Re: curtain: WIP sandboxing mechanism with pledge()/unveil() support
Date: Tue, 29 Mar 2022 17:32:41 UTC
On 3/29/22 04:34, David Chisnall wrote: > Hi, > > Does pledge actually require kernel support? I'd have thought that it > could be implemented on top of Capsicum as a purely userland > abstraction (more easily with libc help, but even with an LD_PRELOADed > library along the lines of libpreopen). In Verona, we're able to use > Capsicum to run unmodified libraries in a sandbox, for example, > including handling raw system calls: > > https://github.com/microsoft/verona/tree/master/experiments/process_sandbox > > > It would be good to understand why this needs more kernel attack surface. > > David If it can work like that then it's pretty cool. It could be a lot more secure. But it's just not the way I went with. Re-implementing so much kernel functionality in userland seems like a lot of work. Because I wanted my module to be able to sandbox (almost) everything that the OS can run. Including whole process hierarchies that execute other programs and use process management and shared memory, etc. That's a lot of little details to get right... So I went with the same route that jails, other MAC modules and even Capsicum are implemented: with access checks in the kernel itself. And most of these checks were already in place with MAC hooks. pledge()/unveil() are usually used for fairly well-disciplined applications that either don't run other programs or run very specific programs that are also well-disciplined and don't expect too much (unless you just drop the pledges on execve()). Pledged applications usually reduce the kernel attack surface a lot, but you don't run arbitrary programs with pledge (and that wasn't one of its goals AFAIK). But that's what I wanted my module to be able to do. I'd say it has become a bit of a weird hybrid between a "container" framework and an exploit mitigation framework at this point. You can run a `make buildworld` with it, build/install/run random programs isolated in your project directories, sandbox shell/desktop sessions as a whole, etc.
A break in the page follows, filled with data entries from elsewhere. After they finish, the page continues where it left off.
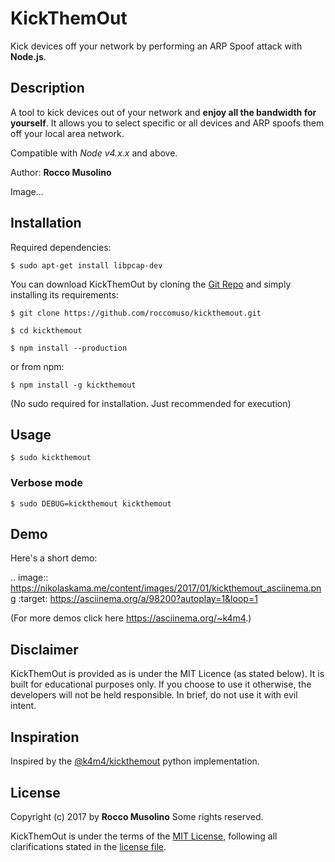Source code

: # KickThemOut
Kick devices off your network by performing an ARP Spoof attack with **Node.js**.

## Description

A tool to kick devices out of your network and **enjoy all the bandwidth for yourself**.
It allows you to select specific or all devices and ARP spoofs them off your local area network.

Compatible with *Node v4.x.x* and above.

Author: **Rocco Musolino**

Image...

## Installation

Required dependencies:

    $ sudo apt-get install libpcap-dev

You can download KickThemOut by cloning the [Git Repo](https://github.com/roccomuso/kickthemout) and simply installing its requirements:

    $ git clone https://github.com/roccomuso/kickthemout.git

    $ cd kickthemout

    $ npm install --production

or from npm:

    $ npm install -g kickthemout

(No sudo required for installation. Just recommended for execution)

## Usage

    $ sudo kickthemout

### Verbose mode

    $ sudo DEBUG=kickthemout kickthemout

## Demo

Here's a short demo:

.. image:: https://nikolaskama.me/content/images/2017/01/kickthemout_asciinema.png
   :target: https://asciinema.org/a/98200?autoplay=1&loop=1

(For more demos click here <https://asciinema.org/~k4m4>.)

## Disclaimer

KickThemOut is provided as is under the MIT Licence (as stated below).
It is built for educational purposes only. If you choose to use it otherwise, the developers will not be held responsible.
In brief, do not use it with evil intent.

## Inspiration

Inspired by the [@k4m4/kickthemout](https://github.com/k4m4/kickthemout) python implementation.

## License

Copyright (c) 2017 by **Rocco Musolino** Some rights reserved.

KickThemOut is under the terms of the [MIT License](https://www.tldrlegal.com/l/mit), following all clarifications stated in the [license file](https://raw.githubusercontent.com/roccomuso/kickthemout/master/LICENSE).
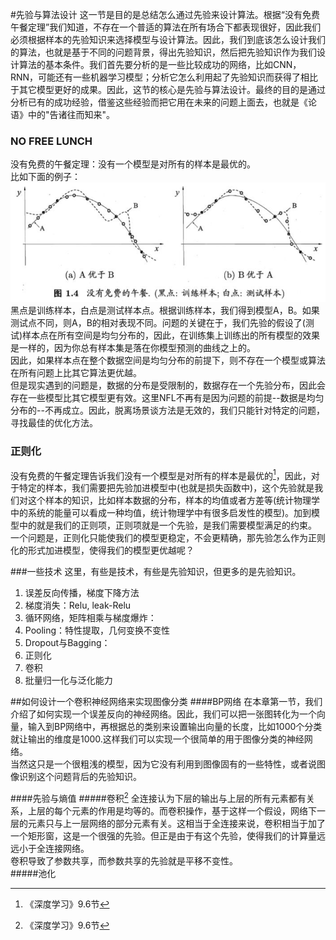 #先验与算法设计
这一节是目的是总结怎么通过先验来设计算法。根据“没有免费午餐定理”我们知道，不存在一个普适的算法在所有场合下都表现很好，因此我们必须根据样本的先验知识来选择模型与设计算法。因此，我们到底该怎么设计我们的算法，也就是基于不同的问题背景，得出先验知识，然后把先验知识作为我们设计算法的基本条件。我们首先要分析的是一些比较成功的网络，比如CNN，RNN，可能还有一些机器学习模型；分析它怎么利用起了先验知识而获得了相比于其它模型更好的成果。因此，这节的核心是先验与算法设计。最终的目的是通过分析已有的成功经验，借鉴这些经验而把它用在未来的问题上面去，也就是《论语》中的"告诸往而知来"。  
### NO FREE LUNCH
没有免费的午餐定理：没有一个模型是对所有的样本是最优的。  
比如下面的例子：  
![](/assets/NO_FREE_LUNCH.png)  
黑点是训练样本，白点是测试样本点。根据训练样本，我们得到模型A，B。如果测试点不同，则A，B的相对表现不同。问题的关键在于，我们先验的假设了\(测试\)样本点在所有空间是均匀分布的，因此，在训练集上训练出的所有模型的效果是一样的，因为你总有样本集是落在你模型预测的曲线之上的。  
因此，如果样本点在整个数据空间是均匀分布的前提下，则不存在一个模型或算法在所有问题上比其它算法更优越。  
但是现实遇到的问题是，数据的分布是受限制的，数据存在一个先验分布，因此会存在一些模型比其它模型更有效。这里NFL不再有是因为问题的前提--数据是均匀分布的--不再成立。因此，脱离场景谈方法是无效的，我们只能针对特定的问题，寻找最佳的优化方法。

### 正则化

没有免费的午餐定理告诉我们没有一个模型是对所有的样本是最优的[^1]，因此，对于特定的样本，我们需要把先验加进模型中\(也就是损失函数中\)，这个先验就是我们对这个样本的知识，比如样本数据的分布，样本的均值或者方差等\(统计物理学中的系统的能量可以看成一种均值，统计物理学中有很多启发性的模型\)。加到模型中的就是我们的正则项，正则项就是一个先验，是我们需要模型满足的约束。  
一个问题是，正则化只能使我们的模型更稳定，不会更精确，那先验怎么作为正则化的形式加进模型，使得我们的模型更优越呢？  

###一些技术
这里，有些是技术，有些是先验知识，但更多的是先验知识。   
1. 误差反向传播，梯度下降方法
2. 梯度消失：Relu, leak-Relu
3. 循环网络，矩阵相乘与梯度爆炸： 
4. Pooling：特性提取，几何变换不变性  
5. Dropout与Bagging：  
6. 正则化  
7. 卷积  
8. 批量归一化与泛化能力  

##如何设计一个卷积神经网络来实现图像分类
####BP网络
在本章第一节，我们介绍了如何实现一个误差反向的神经网络。因此，我们可以把一张图转化为一个向量，输入到BP网络中，再根据总的类别来设置输出向量的长度，比如1000个分类就让输出的维度是1000.这样我们可以实现一个很简单的用于图像分类的神经网络。    
当然这只是一个很粗浅的模型，因为它没有利用到图像固有的一些特性，或者说图像识别这个问题背后的先验知识。

####先验与熵值
#####卷积[^1]
全连接认为下层的输出与上层的所有元素都有关系，上层的每个元素的作用是均等的。而卷积操作，基于这样一个假设，网络下一层的元素只与上一层网络的部分元素有关。这相当于全连接来说，卷积相当于加了一个矩形窗，这是一个很强的先验。但正是由于有这个先验，使得我们的计算量远远小于全连接网络。  
卷积导致了参数共享，而参数共享的先验就是平移不变性。  
#####池化

[^1]: 《深度学习》9.6节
And then within those sandboxes, nested applications can do their own sandboxing on top of it (with this module (and its pledge/unveil compat) or Capsicum (and possibly other compat layers built on top of it)). The "inner" programs can use more restrictive sandboxes that don't expose as much kernel functionality. But for the "outer" programs the whole thing slides more towards being "containers"/"jails" (and the more complex it would have been to do purely in userland I believe).